TASK BRIEF.
Using the listing below, copy exactly the lines from the one containing "Deep learning theory" to the one containing "The concept of", both lines included, and no others.

DATA SECTION.

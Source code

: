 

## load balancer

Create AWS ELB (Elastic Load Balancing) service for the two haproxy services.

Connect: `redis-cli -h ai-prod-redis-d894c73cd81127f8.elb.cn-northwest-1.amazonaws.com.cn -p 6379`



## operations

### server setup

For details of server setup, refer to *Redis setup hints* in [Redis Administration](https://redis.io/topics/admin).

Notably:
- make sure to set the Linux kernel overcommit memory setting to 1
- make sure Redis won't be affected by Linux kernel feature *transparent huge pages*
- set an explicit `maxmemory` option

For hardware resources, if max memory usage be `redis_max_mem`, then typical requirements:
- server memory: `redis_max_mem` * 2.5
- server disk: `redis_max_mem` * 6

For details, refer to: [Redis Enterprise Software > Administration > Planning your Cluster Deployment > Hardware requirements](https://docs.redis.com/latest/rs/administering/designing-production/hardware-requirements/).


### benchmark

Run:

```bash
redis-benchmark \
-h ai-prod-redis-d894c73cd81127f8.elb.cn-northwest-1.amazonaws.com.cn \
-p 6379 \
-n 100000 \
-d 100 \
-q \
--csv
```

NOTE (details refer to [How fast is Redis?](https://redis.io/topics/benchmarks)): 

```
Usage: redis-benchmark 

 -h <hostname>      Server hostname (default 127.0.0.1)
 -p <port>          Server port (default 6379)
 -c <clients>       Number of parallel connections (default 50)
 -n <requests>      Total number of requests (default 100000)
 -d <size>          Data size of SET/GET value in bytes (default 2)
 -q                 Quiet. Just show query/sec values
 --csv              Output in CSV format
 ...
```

* * *

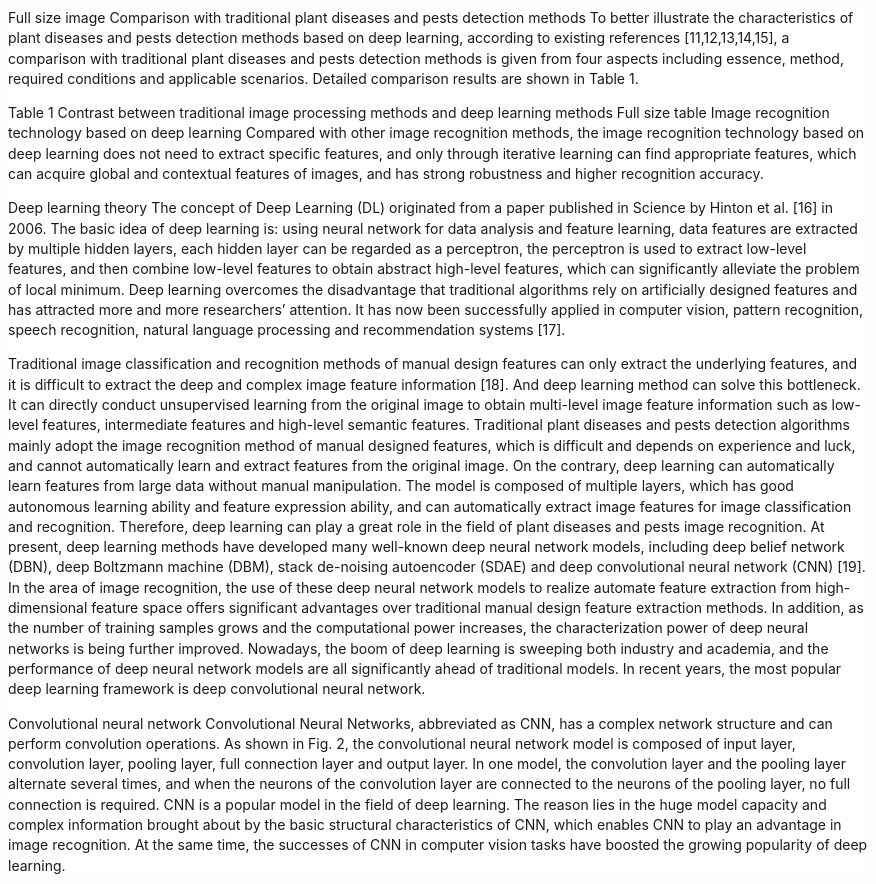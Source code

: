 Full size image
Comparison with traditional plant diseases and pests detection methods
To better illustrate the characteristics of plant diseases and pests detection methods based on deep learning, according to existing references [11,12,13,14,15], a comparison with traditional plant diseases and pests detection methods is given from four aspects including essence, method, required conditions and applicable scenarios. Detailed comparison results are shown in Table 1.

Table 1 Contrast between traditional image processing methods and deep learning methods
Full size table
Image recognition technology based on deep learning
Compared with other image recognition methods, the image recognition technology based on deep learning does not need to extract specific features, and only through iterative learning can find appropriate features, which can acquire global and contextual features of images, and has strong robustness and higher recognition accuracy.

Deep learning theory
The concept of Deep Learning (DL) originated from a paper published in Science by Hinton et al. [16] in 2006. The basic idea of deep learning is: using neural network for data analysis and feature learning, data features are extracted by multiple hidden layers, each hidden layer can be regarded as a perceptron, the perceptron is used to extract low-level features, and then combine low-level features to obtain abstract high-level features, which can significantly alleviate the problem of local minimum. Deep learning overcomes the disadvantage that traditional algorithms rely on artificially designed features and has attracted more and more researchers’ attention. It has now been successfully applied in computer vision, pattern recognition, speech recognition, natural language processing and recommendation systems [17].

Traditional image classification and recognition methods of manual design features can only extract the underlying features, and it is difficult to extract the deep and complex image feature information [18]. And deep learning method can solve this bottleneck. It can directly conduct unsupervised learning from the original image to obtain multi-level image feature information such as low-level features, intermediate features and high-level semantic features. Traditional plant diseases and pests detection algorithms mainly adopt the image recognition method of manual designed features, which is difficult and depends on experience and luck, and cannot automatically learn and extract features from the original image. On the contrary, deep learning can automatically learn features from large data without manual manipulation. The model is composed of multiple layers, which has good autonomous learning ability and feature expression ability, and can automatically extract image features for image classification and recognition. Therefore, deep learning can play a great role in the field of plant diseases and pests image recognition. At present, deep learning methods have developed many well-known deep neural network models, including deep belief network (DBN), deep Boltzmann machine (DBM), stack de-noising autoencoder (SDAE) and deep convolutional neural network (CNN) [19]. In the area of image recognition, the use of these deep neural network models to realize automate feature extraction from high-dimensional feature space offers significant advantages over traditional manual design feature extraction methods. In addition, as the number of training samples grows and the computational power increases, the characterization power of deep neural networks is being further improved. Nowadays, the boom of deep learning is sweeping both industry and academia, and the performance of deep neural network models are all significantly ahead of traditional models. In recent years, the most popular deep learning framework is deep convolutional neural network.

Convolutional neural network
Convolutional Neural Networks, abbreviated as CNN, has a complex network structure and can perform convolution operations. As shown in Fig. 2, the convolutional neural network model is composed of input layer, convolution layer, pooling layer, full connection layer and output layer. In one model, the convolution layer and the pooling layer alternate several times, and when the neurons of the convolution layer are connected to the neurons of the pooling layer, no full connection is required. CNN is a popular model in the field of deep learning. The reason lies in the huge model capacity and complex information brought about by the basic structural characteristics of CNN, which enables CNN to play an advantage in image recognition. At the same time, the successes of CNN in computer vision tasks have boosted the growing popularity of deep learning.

...

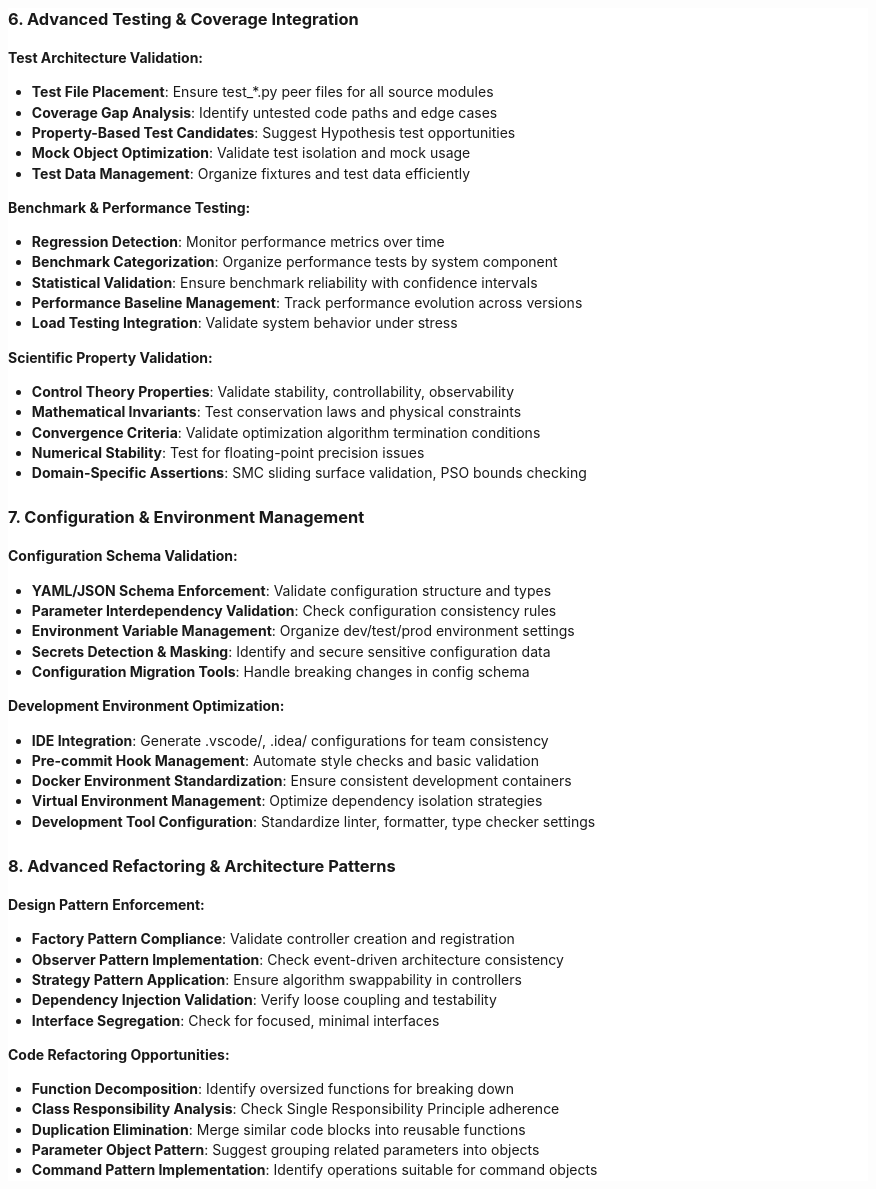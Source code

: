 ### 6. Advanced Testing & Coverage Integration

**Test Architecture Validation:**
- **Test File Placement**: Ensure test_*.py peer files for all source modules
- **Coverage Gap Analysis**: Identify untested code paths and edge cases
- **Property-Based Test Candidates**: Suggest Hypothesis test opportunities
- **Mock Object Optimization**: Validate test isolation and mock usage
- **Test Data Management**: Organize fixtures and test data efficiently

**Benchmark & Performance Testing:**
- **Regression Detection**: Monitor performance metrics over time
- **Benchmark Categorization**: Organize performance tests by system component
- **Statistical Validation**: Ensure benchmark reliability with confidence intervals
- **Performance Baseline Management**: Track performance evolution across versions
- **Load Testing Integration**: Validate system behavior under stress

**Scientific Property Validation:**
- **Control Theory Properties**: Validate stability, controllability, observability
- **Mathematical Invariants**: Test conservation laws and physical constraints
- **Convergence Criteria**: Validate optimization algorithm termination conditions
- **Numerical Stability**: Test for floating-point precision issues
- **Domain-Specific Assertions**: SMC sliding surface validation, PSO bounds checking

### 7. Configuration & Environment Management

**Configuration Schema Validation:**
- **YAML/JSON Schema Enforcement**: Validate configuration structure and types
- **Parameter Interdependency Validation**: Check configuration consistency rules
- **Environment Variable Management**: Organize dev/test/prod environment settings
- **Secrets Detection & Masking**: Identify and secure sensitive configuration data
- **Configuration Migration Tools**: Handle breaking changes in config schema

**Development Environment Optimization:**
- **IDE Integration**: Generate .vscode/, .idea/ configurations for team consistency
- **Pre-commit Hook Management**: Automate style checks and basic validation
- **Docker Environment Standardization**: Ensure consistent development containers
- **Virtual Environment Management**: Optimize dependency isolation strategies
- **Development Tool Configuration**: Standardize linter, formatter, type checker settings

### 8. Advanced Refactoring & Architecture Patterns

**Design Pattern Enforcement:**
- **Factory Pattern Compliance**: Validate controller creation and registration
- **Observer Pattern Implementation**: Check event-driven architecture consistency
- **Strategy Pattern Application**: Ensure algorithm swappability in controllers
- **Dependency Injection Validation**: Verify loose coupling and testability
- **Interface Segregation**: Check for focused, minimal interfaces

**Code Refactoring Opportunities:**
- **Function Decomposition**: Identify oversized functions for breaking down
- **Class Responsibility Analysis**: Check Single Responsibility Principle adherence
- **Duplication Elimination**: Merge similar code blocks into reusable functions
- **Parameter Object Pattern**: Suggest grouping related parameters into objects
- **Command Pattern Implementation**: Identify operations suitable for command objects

WORKED SOLUTION.
Deep learning theory
The concept of Deep Learning (DL) originated from a paper published in Science by Hinton et al. [16] in 2006. The basic idea of deep learning is: using neural network for data analysis and feature learning, data features are extracted by multiple hidden layers, each hidden layer can be regarded as a perceptron, the perceptron is used to extract low-level features, and then combine low-level features to obtain abstract high-level features, which can significantly alleviate the problem of local minimum. Deep learning overcomes the disadvantage that traditional algorithms rely on artificially designed features and has attracted more and more researchers’ attention. It has now been successfully applied in computer vision, pattern recognition, speech recognition, natural language processing and recommendation systems [17].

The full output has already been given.